GravityLLM / README.md
lzanardos9's picture
Update README.md
38a81d4 verified
---
language:
- en
license: apache-2.0
library_name: transformers
pipeline_tag: text-generation
base_model: Qwen/Qwen2.5-1.5B-Instruct
tags:
- gravityllm
- spatial-audio
- immersive-audio
- spatial9
- iamf
- instruction-tuning
- json
- lora
- qlora
- peft
- transformers
widget:
- text: |-
INPUT:
{
"target_format": "iamf",
"max_objects": 10,
"style": "club",
"section": "drop",
"global": {"bpm": 128, "energy": 0.92},
"stems": [
{"id": "v1", "class": "lead_vocal", "lufs": -16.8, "transient": 0.25, "band_energy": {"low": 0.1, "mid": 0.6, "high": 0.3}, "leadness": 0.95},
{"id": "k1", "class": "kick", "lufs": -10.5, "transient": 0.95, "band_energy": {"low": 0.8, "mid": 0.15, "high": 0.05}, "leadness": 0.25}
],
"rules": [
{"type": "anchor", "track_class": "lead_vocal", "az_deg": 0, "el_deg": 10, "dist_m": 1.6},
{"type": "mono_low_end", "hz_below": 120}
]
}
---
![GravityLLM banner](assets/heads9.png)
# GravityLLM
GravityLLM is a compact instruction-tuned model for **constraint-conditioned spatial scene generation**.

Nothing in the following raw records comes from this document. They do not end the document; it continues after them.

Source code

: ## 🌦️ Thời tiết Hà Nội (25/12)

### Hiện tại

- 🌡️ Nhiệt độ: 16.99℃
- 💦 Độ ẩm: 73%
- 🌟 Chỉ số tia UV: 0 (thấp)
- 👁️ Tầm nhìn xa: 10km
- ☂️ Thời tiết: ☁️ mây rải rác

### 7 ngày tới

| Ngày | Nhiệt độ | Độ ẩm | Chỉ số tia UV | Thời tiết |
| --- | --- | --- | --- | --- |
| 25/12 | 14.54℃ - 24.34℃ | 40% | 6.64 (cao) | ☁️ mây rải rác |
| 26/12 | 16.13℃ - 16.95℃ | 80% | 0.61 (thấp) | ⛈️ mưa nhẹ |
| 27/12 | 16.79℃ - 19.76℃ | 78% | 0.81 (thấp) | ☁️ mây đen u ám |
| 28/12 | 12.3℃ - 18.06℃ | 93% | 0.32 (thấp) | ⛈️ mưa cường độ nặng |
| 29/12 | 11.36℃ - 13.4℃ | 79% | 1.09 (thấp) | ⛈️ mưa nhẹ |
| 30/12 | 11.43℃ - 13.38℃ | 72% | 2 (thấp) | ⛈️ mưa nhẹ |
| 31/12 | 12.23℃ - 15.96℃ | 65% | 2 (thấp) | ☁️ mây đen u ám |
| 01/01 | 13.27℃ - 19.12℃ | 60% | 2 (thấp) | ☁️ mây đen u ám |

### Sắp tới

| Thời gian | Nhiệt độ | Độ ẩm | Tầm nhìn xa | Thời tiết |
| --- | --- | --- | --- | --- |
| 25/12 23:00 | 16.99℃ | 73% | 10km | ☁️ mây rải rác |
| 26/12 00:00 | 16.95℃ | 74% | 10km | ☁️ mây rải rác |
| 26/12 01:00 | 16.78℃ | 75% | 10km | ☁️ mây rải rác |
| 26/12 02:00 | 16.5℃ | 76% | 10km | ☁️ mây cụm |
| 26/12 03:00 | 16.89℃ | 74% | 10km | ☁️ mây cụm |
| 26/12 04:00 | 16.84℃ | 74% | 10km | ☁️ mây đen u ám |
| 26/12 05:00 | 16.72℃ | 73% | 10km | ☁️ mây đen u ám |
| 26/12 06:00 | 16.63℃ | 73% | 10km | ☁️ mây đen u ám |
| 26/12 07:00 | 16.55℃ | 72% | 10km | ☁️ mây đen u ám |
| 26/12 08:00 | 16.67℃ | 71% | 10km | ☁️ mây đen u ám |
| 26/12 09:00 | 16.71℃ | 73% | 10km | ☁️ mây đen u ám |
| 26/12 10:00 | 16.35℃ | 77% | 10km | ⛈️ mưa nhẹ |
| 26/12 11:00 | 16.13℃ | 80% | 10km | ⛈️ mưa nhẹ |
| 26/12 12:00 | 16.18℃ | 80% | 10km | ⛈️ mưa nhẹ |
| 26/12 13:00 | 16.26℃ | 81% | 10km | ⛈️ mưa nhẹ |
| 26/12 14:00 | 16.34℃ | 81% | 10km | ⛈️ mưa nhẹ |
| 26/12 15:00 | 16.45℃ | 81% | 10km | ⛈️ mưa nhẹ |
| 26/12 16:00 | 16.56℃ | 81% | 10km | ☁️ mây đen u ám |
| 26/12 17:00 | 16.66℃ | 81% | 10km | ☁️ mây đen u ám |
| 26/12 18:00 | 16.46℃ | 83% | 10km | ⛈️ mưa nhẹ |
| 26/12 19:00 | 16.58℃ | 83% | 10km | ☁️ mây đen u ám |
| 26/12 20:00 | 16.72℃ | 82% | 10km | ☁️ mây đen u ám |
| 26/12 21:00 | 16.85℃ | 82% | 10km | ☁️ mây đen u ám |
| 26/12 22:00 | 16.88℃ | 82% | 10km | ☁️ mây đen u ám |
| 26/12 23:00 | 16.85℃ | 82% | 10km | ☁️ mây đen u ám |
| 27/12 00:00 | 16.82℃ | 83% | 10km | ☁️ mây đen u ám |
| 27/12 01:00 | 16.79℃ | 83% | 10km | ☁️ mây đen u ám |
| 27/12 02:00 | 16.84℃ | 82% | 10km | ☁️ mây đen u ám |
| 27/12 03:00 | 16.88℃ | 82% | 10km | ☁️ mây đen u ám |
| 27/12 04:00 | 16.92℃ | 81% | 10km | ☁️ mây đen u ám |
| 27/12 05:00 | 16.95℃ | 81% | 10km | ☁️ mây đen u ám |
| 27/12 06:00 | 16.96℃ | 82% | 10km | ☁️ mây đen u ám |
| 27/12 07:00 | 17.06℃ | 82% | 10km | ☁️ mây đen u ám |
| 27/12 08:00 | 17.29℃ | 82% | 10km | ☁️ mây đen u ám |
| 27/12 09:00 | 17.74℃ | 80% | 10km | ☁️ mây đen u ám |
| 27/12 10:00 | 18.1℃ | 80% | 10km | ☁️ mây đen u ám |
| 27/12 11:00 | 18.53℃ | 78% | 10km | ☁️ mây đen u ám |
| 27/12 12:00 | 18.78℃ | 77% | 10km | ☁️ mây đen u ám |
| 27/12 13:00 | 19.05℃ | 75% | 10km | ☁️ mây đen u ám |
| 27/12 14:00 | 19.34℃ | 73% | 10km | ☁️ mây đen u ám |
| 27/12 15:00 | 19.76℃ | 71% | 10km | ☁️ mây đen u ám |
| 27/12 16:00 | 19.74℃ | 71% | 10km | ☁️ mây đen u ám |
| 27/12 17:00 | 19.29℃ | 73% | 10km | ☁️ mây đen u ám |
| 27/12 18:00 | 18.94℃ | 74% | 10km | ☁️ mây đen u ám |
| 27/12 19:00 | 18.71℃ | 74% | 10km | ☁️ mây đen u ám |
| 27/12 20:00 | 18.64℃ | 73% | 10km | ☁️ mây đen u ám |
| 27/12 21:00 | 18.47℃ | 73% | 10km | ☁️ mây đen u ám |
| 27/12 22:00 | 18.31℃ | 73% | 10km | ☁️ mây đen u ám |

It turns **music constraints + stem descriptors** into strict **Spatial9Scene JSON** for immersive audio pipelines such as IAMF, binaural, and bed-plus-object rendering workflows.
> **Status**
> This repository is **training-ready and Hub-ready**.
> This includes code, schema, sample data, evaluation, and upload helpers.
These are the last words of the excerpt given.